The morale to the story...kick him to the curb...he doesn't deserve you.




happyladyeyes -> RE: i need some advice please (10/11/2009 6:48:12 PM)

I personally feel if something so dire so intensely difficult as you have /are experiencing and a Dom cannot be considerate when you most need it well........ ya know it just isnt the one. I believe your Dom should be there as a safe haven not a source of difficulty when you least need it.
Then again remember, on his side he might have been here a long time or online Dom ad ill tell you the 4 top bs stories people give to be "missing" computer is not working - someone is sick - work / traveling - or spouse is around or other family non privacy issue.

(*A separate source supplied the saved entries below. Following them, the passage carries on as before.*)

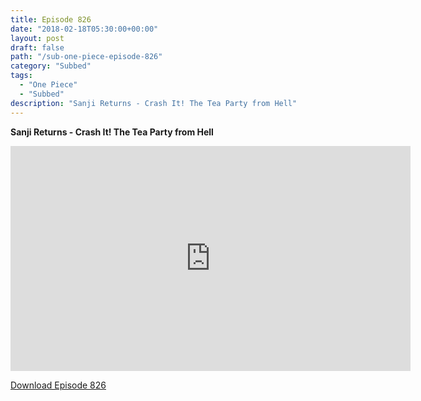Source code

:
 ```yaml
---
title: Episode 826
date: "2018-02-18T05:30:00+00:00"
layout: post
draft: false
path: "/sub-one-piece-episode-826"
category: "Subbed"
tags:
  - "One Piece"
  - "Subbed"
description: "Sanji Returns - Crash It! The Tea Party from Hell"
---
```


**Sanji Returns - Crash It! The Tea Party from Hell**

<iframe width="640" height="360" src="https://www.rapidvideo.com/e/G6FRPH5Y0H" frameborder="0" marginwidth=0 marginheight=0 scrolling=no allowfullscreen></iframe>

<a href="http://ouo.io/qs/eCodkFEQ?s=https://rapidvid.to/d/https://www.rapidvideo.com/e/G6FRPH5Y0H">Download Episode 826</a>
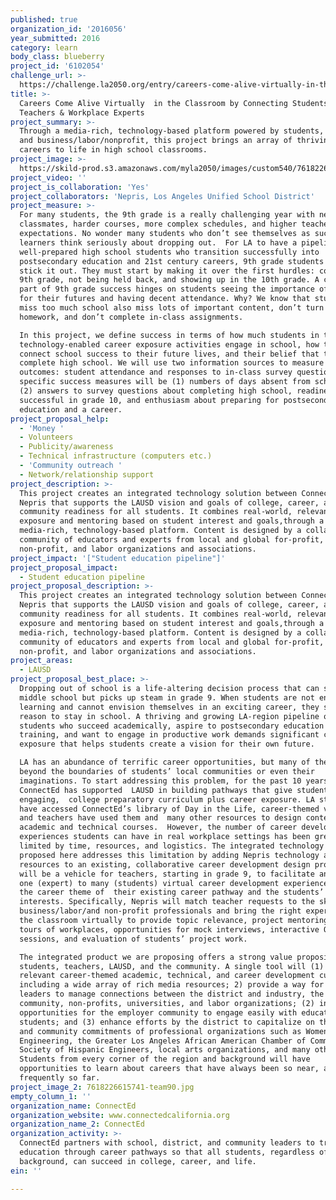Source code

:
 ```yaml
---
published: true
organization_id: '2016056'
year_submitted: 2016
category: learn
body_class: blueberry
project_id: '6102054'
challenge_url: >-
  https://challenge.la2050.org/entry/careers-come-alive-virtually-in-the-classroom-by-connecting-students-teachers-workplace-experts
title: >-
  Careers Come Alive Virtually  in the Classroom by Connecting Students,
  Teachers & Workplace Experts
project_summary: >-
  Through a media-rich, technology-based platform powered by students, teachers,
  and business/labor/nonprofit, this project brings an array of thriving LA
  careers to life in high school classrooms.
project_image: >-
  https://skild-prod.s3.amazonaws.com/myla2050/images/custom540/7618226615741-team90.jpg
project_video: ''
project_is_collaboration: 'Yes'
project_collaborators: 'Nepris, Los Angeles Unified School District'
project_measure: >-
  For many students, the 9th grade is a really challenging year with new
  classmates, harder courses, more complex schedules, and higher teacher
  expectations. No wonder many students who don’t see themselves as successful
  learners think seriously about dropping out.  For LA to have a pipeline of
  well-prepared high school students who transition successfully into
  postsecondary education and 21st century careers, 9th grade students must
  stick it out. They must start by making it over the first hurdles: completing
  9th grade, not being held back, and showing up in the 10th grade. A critical
  part of 9th grade success hinges on students seeing the importance of school
  for their futures and having decent attendance. Why? We know that students who
  miss too much school also miss lots of important content, don’t turn in
  homework, and don’t complete in-class assignments.

  In this project, we define success in terms of how much students in these
  technology-enabled career exposure activities engage in school, how they
  connect school success to their future lives, and their belief that they will
  complete high school. We will use two information sources to measure these
  outcomes: student attendance and responses to in-class survey questions. Our
  specific success measures will be (1) numbers of days absent from school; and
  (2) answers to survey questions about completing high school, readiness to be
  successful in grade 10, and enthusiasm about preparing for postsecondary
  education and a career.
project_proposal_help:
  - 'Money '
  - Volunteers
  - Publicity/awareness
  - Technical infrastructure (computers etc.)
  - 'Community outreach '
  - Network/relationship support
project_description: >-
  This project creates an integrated technology solution between ConnectEd and
  Nepris that supports the LAUSD vision and goals of college, career, and
  community readiness for all students. It combines real-world, relevant career
  exposure and mentoring based on student interest and goals,through a
  media-rich, technology-based platform. Content is designed by a collaborative
  community of educators and experts from local and global for-profit,
  non-profit, and labor organizations and associations.
project_impact: '["Student education pipeline"]'
project_proposal_impact:
  - Student education pipeline
project_proposal_description: >-
  This project creates an integrated technology solution between ConnectEd and
  Nepris that supports the LAUSD vision and goals of college, career, and
  community readiness for all students. It combines real-world, relevant career
  exposure and mentoring based on student interest and goals,through a
  media-rich, technology-based platform. Content is designed by a collaborative
  community of educators and experts from local and global for-profit,
  non-profit, and labor organizations and associations.
project_areas:
  - LAUSD
project_proposal_best_place: >-
  Dropping out of school is a life-altering decision process that can start in
  middle school but picks up steam in grade 9. When students are not engaged in
  learning and cannot envision themselves in an exciting career, they see little
  reason to stay in school. A thriving and growing LA-region pipeline of
  students who succeed academically, aspire to postsecondary education or
  training, and want to engage in productive work demands significant career
  exposure that helps students create a vision for their own future.

  LA has an abundance of terrific career opportunities, but many of them are
  beyond the boundaries of students’ local communities or even their
  imaginations. To start addressing this problem, for the past 10 years,
  ConnectEd has supported  LAUSD in building pathways that give students an
  engaging,  college preparatory curriculum plus career exposure. LA students
  have accessed ConnectEd’s library of Day in the Life, career-themed videos,
  and teachers have used them and  many other resources to design content for
  academic and technical courses.  However, the number of career development
  experiences students can have in real workplace settings has been greatly
  limited by time, resources, and logistics. The integrated technology solution
  proposed here addresses this limitation by adding Nepris technology and
  resources to an existing, collaborative career development design process. It
  will be a vehicle for teachers, starting in grade 9, to facilitate an initial
  one (expert) to many (students) virtual career development experience based on
  the career theme of  their existing career pathway and the students’
  interests. Specifically, Nepris will match teacher requests to the skills of
  business/labor/and non-profit professionals and bring the right expert(s) into
  the classroom virtually to provide topic relevance, project mentoring, virtual
  tours of workplaces, opportunities for mock interviews, interactive Q&A
  sessions, and evaluation of students’ project work.

  The integrated product we are proposing offers a strong value proposition for
  students, teachers, LAUSD, and the community. A single tool will (1) offer
  relevant career-themed academic, technical, and career development curriculum,
  including a wide array of rich media resources; 2) provide a way for project
  leaders to manage connections between the district and industry, the
  community, non-profits, universities, and labor organizations; (2) increase
  opportunities for the employer community to engage easily with educators and
  students; and (3) enhance efforts by the district to capitalize on the equity
  and community commitments of professional organizations such as Women in
  Engineering, the Greater Los Angeles African American Chamber of Commerce, the
  Society of Hispanic Engineers, local arts organizations, and many others.
  Students from every corner of the region and background will have
  opportunities to learn about careers that have always been so near, and
  frequently so far.
project_image_2: 7618226615741-team90.jpg
empty_column_1: ''
organization_name: ConnectEd
organization_website: www.connectedcalifornia.org
organization_name_2: ConnectEd
organization_activity: >-
  ConnectEd partners with school, district, and community leaders to transform
  education through career pathways so that all students, regardless of
  background, can succeed in college, career, and life.
ein: ''

---
```


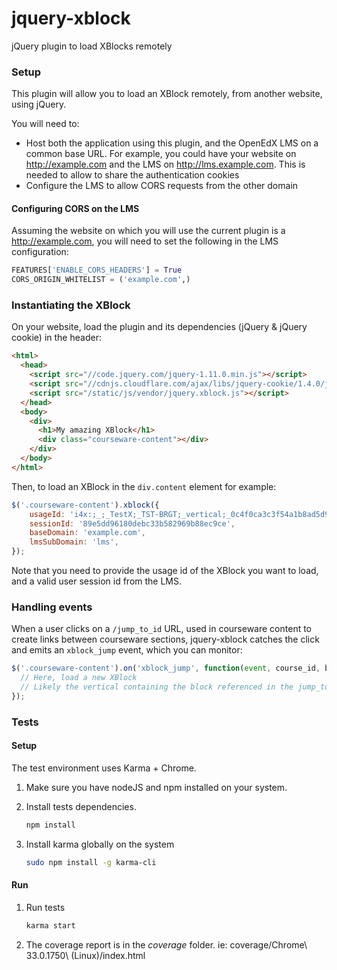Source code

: jquery-xblock
=============

jQuery plugin to load XBlocks remotely

### Setup

This plugin will allow you to load an XBlock remotely, from another website, using jQuery.

You will need to:

* Host both the application using this plugin, and the OpenEdX LMS on a common base URL. For example, you could have your website on http://example.com and the LMS on http://lms.example.com. This is needed to allow to share the authentication cookies
* Configure the LMS to allow CORS requests from the other domain

#### Configuring CORS on the LMS

Assuming the website on which you will use the current plugin is a http://example.com, you will need to set the following in the LMS configuration:

```python
FEATURES['ENABLE_CORS_HEADERS'] = True
CORS_ORIGIN_WHITELIST = ('example.com',)
```

### Instantiating the XBlock

On your website, load the plugin and its dependencies (jQuery & jQuery cookie) in the header:

```html
<html>
  <head>
    <script src="//code.jquery.com/jquery-1.11.0.min.js"></script>
    <script src="//cdnjs.cloudflare.com/ajax/libs/jquery-cookie/1.4.0/jquery.cookie.min.js"></script>
    <script src="/static/js/vendor/jquery.xblock.js"></script>
  </head>
  <body>
    <div>
      <h1>My amazing XBlock</h1>
      <div class="courseware-content"></div>
    </div>
  </body>
</html>
```

Then, to load an XBlock in the `div.content` element for example:

```js
$('.courseware-content').xblock({
    usageId: 'i4x:;_;_TestX;_TST-BRGT;_vertical;_0c4f0ca3c3f54a1b8ad5d9830c1d16b0',
    sessionId: '89e5dd96180debc33b582969b88ec9ce',
    baseDomain: 'example.com',
    lmsSubDomain: 'lms',
});
```

Note that you need to provide the usage id of the XBlock you want to load, and a valid user session id from the LMS.

### Handling events

When a user clicks on a `/jump_to_id` URL, used in courseware content to create links between courseware sections,
jquery-xblock catches the click and emits an `xblock_jump` event, which you can monitor:

```js
$('.courseware-content').on('xblock_jump', function(event, course_id, block_type, block_id) {
  // Here, load a new XBlock
  // Likely the vertical containing the block referenced in the jump_to_id
});
```

### Tests

#### Setup

The test environment uses Karma + Chrome.

1. Make sure you have nodeJS and npm installed on your system.
2. Install tests dependencies.

   ```sh
   npm install
   ```

3. Install karma globally on the system

   ```sh
   sudo npm install -g karma-cli
   ```

#### Run

1. Run tests

   ```sh
   karma start
   ```

2. The coverage report is in the *coverage* folder. ie: coverage/Chrome\ 33.0.1750\ \(Linux\)/index.html
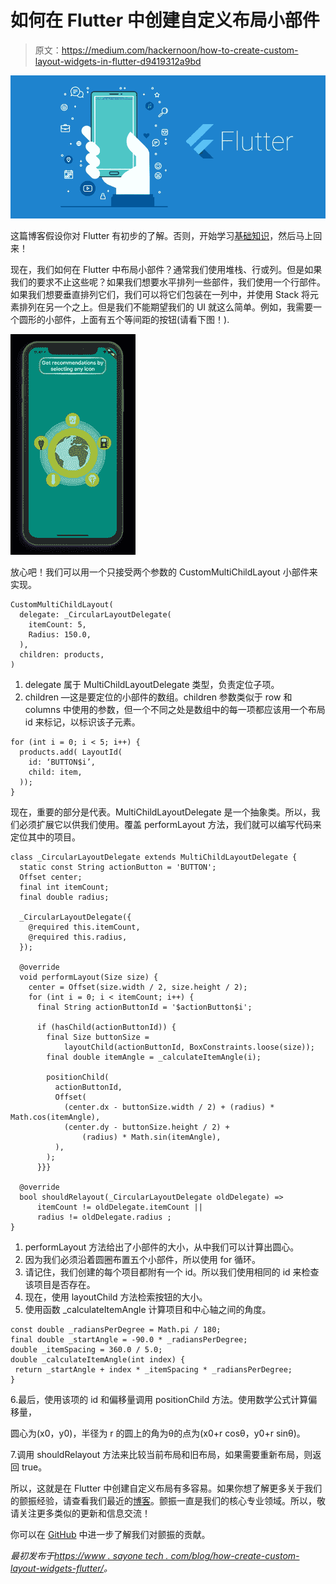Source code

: # 如何在 Flutter 中创建自定义布局小部件

> 原文：<https://medium.com/hackernoon/how-to-create-custom-layout-widgets-in-flutter-d9419312a9bd>

![](img/e4256b31083f1cbf8733194c9b5a3886.png)

这篇博客假设你对 Flutter 有初步的了解。否则，开始学习[基础知识](https://flutter.io/docs/)，然后马上回来！

现在，我们如何在 Flutter 中布局小部件？通常我们使用堆栈、行或列。但是如果我们的要求不止这些呢？如果我们想要水平排列一些部件，我们使用一个行部件。如果我们想要垂直排列它们，我们可以将它们包装在一列中，并使用 Stack 将元素排列在另一个之上。但是我们不能期望我们的 UI 就这么简单。例如，我需要一个圆形的小部件，上面有五个等间距的按钮(请看下图！).

![](img/9c4307ae607eeda5c14d637bb1679559.png)

放心吧！我们可以用一个只接受两个参数的 CustomMultiChildLayout 小部件来实现。

```
CustomMultiChildLayout(
  delegate: _CircularLayoutDelegate(
    itemCount: 5,
    Radius: 150.0,
  ),
  children: products,
)
```

1.  delegate 属于 MultiChildLayoutDelegate 类型，负责定位子项。
2.  children —这是要定位的小部件的数组。children 参数类似于 row 和 columns 中使用的参数，但一个不同之处是数组中的每一项都应该用一个布局 id 来标记，以标识该子元素。

```
for (int i = 0; i < 5; i++) {
  products.add( LayoutId(
    id: ‘BUTTON$i’,
    child: item,
  ));
}
```

现在，重要的部分是代表。MultiChildLayoutDelegate 是一个抽象类。所以，我们必须扩展它以供我们使用。覆盖 performLayout 方法，我们就可以编写代码来定位其中的项目。

```
class _CircularLayoutDelegate extends MultiChildLayoutDelegate {
  static const String actionButton = 'BUTTON';
  Offset center;
  final int itemCount;
  final double radius;

  _CircularLayoutDelegate({
    @required this.itemCount,
    @required this.radius,
  });

  @override
  void performLayout(Size size) {
    center = Offset(size.width / 2, size.height / 2);
    for (int i = 0; i < itemCount; i++) {
      final String actionButtonId = '$actionButton$i';

      if (hasChild(actionButtonId)) {
        final Size buttonSize =
            layoutChild(actionButtonId, BoxConstraints.loose(size));
        final double itemAngle = _calculateItemAngle(i);

        positionChild(
          actionButtonId,
          Offset(
            (center.dx - buttonSize.width / 2) + (radius) * Math.cos(itemAngle),
            (center.dy - buttonSize.height / 2) +
                (radius) * Math.sin(itemAngle),
          ),
        );
      }}}

  @override
  bool shouldRelayout(_CircularLayoutDelegate oldDelegate) =>
      itemCount != oldDelegate.itemCount ||
      radius != oldDelegate.radius ;
}
```

1.  performLayout 方法给出了小部件的大小，从中我们可以计算出圆心。
2.  因为我们必须沿着圆圈布置五个小部件，所以使用 for 循环。
3.  请记住，我们创建的每个项目都附有一个 id。所以我们使用相同的 id 来检查该项目是否存在。
4.  现在，使用 layoutChild 方法检索按钮的大小。
5.  使用函数 _calculateItemAngle 计算项目和中心轴之间的角度。

```
const double _radiansPerDegree = Math.pi / 180;
final double _startAngle = -90.0 * _radiansPerDegree;
double _itemSpacing = 360.0 / 5.0;
double _calculateItemAngle(int index) {
 return _startAngle + index * _itemSpacing * _radiansPerDegree;
}
```

6.最后，使用该项的 id 和偏移量调用 positionChild 方法。使用数学公式计算偏移量，

圆心为(x0，y0)，半径为 r 的圆上的角为θ的点为(x0+r cosθ，y0+r sinθ)。

7.调用 shouldRelayout 方法来比较当前布局和旧布局，如果需要重新布局，则返回 true。

所以，这就是在 Flutter 中创建自定义布局有多容易。如果你想了解更多关于我们的颤振经验，请查看我们最近的[博客](https://www.sayonetech.com/blog/why-we-chose-flutter-mobile-app-development/#.W0hxRtIzZPY)。颤振一直是我们的核心专业领域。所以，敬请关注更多类似的更新和信息交流！

你可以在 [GitHub](https://github.com/sayonetech) 中进一步了解我们对颤振的贡献。

*最初发布于*[*https://www . sayone tech . com/blog/how-create-custom-layout-widgets-flutter/*](https://www.sayonetech.com/blog/how-create-custom-layout-widgets-flutter/)*。*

If two people cannot come to a logical caring understanding and have a dialog from onset it is a view to the future and you must make the decision and I bet your belly is telling you what it is.





cougar11 -> RE: i need some advice please (10/19/2009 11:17:00 PM)

so many great posts on this one! and all to the point! It must make your world smaller to hear such tripe when in an hour of need ..

I suggest you put the scumsucking pig's name out there to warn every body about the jerk!
Cougar11





rockspider -> RE: i need some advice please (10/20/2009 7:14:57 AM)

Count your blessings. It was quite early in the relationship he told you he was a selfcentred egoistic brat with absolute zero emphati. Ok maybe some women is turned on by that, but i find them extremely rare and have not met one yet.
Many years ago i was in the same situation, my ex phoned my office in Johannesburg that her mother phoned from Bulawayo that her dad had got a heart attack. My first reaction was to phone the airlines which could not help that day. So i went to se my co-director and said what had happened. His reaction was: "Phone me when you know and get the fuck out the door. I drove home, picked her up and we were in Bulawayo 9 hours later. To me that is a normal reaction and i think anybody not helping their partner in that situation is a right royal bastard.
Hope your dad getting better[:)]




fluffyswitch -> RE: i need some advice please (10/20/2009 7:41:46 AM)

i would ersonally feel glad that this happened this early in the relationship and move on.

i do strongly believe, as does those around me, that there are somethings that are more important than our whims. if i had to spent massive amounts of time (and have had to spend massive amounts of time- hello grad school) on things that DO require me to be away from my Master/engaging in behavior that may actually contradict my training, then i would hope that my Master would understand that there are things that are larger than us that have to be taken care of prior to my returning to my training.

i agree with what a couple of others have said- for all of the norms wrapped up in this culture, you're still seeking a relationship with another individual. if that individual does not meet your basic needs (and this one does not seem all that excessive to me, to be honest, even if you're not 'in the hospital every free minute') and flounces when something happens that ruins their plans, then it's time to find a better fit because this is most likely a situation that would not improve in time.




littleone35 -> RE: i need some advice please (10/20/2009 8:57:06 AM)

You did nothing wrong he is the one who is in the wrong. A Dom should be undestanding that sometimes things happen. In this case was a serious family emergancy. You told him what was gong on he should have understood you would be in touch when you found the time. Be glad this happened now and not 6 mnths down the road after you wasted time and energy on him. Just move on he is not worth your time.